▶ **ASSIGNMENT**: What lines of the data below include the word "will"? Report them by copying each.

▶ **Collected data**:
- Opening Delimiter -

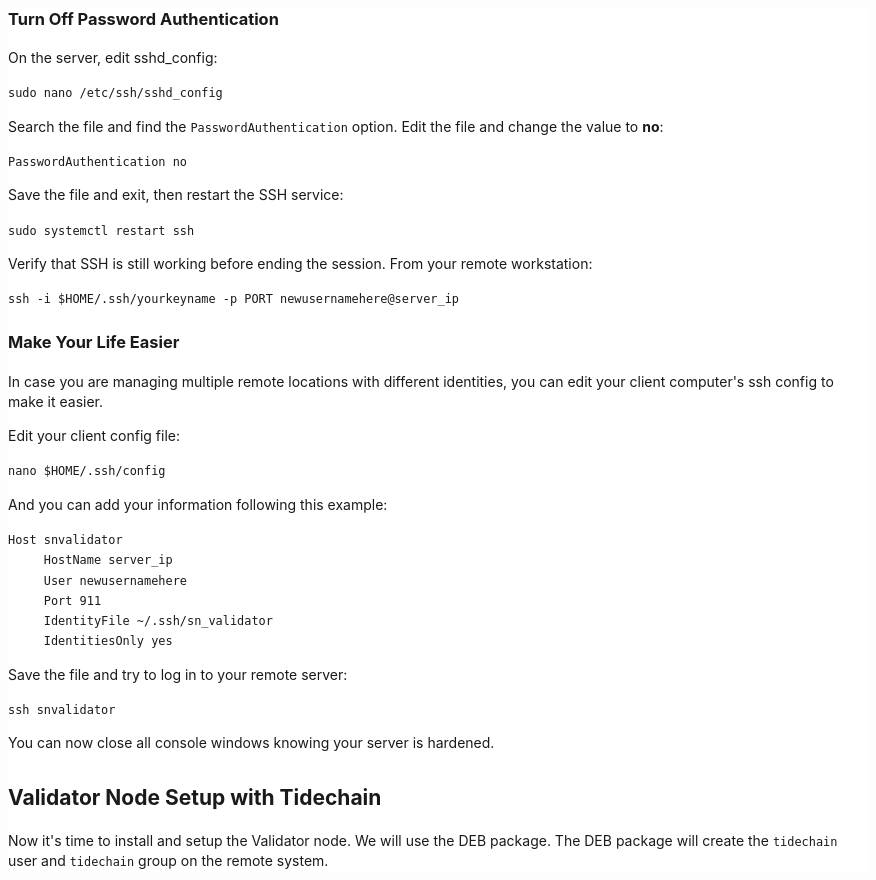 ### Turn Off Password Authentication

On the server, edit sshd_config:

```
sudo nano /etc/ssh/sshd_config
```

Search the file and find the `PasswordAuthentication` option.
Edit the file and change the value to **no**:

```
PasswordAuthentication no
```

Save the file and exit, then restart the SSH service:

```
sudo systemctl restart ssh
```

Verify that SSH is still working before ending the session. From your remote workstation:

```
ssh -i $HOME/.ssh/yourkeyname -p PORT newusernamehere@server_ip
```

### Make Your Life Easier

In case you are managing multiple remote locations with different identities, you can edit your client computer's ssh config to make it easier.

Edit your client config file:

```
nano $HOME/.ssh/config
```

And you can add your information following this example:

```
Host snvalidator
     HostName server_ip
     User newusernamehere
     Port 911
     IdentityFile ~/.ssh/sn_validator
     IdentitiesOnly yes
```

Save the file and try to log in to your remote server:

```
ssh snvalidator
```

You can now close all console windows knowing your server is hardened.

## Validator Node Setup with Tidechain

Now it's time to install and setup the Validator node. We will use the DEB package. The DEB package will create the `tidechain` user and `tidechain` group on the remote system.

- Closing Delimiter -
- Opening Delimiter -

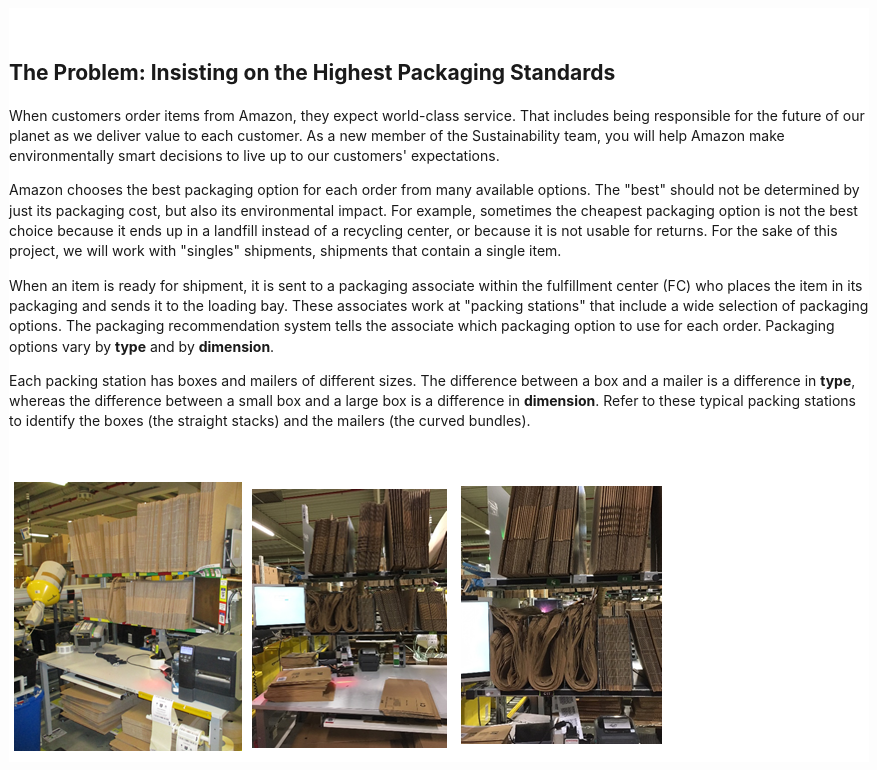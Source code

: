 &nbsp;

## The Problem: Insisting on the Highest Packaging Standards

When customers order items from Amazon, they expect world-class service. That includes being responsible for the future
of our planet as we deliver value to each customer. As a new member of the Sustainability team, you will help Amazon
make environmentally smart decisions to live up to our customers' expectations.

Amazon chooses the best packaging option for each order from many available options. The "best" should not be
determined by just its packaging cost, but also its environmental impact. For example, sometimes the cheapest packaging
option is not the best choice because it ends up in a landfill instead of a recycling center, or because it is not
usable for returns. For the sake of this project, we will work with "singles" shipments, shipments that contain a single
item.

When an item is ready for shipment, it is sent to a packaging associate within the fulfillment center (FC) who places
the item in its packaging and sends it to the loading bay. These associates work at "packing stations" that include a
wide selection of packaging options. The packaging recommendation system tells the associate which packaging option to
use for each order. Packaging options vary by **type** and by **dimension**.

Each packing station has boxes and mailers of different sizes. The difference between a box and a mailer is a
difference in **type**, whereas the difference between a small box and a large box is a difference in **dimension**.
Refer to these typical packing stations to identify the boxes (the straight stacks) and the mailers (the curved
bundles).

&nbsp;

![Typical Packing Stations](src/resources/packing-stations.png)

- Closing Delimiter -

▶ **EXPECTED ANSWER**:
Now it's time to install and setup the Validator node. We will use the DEB package. The DEB package will create the `tidechain` user and `tidechain` group on the remote system.
of our planet as we deliver value to each customer. As a new member of the Sustainability team, you will help Amazon
usable for returns. For the sake of this project, we will work with "singles" shipments, shipments that contain a single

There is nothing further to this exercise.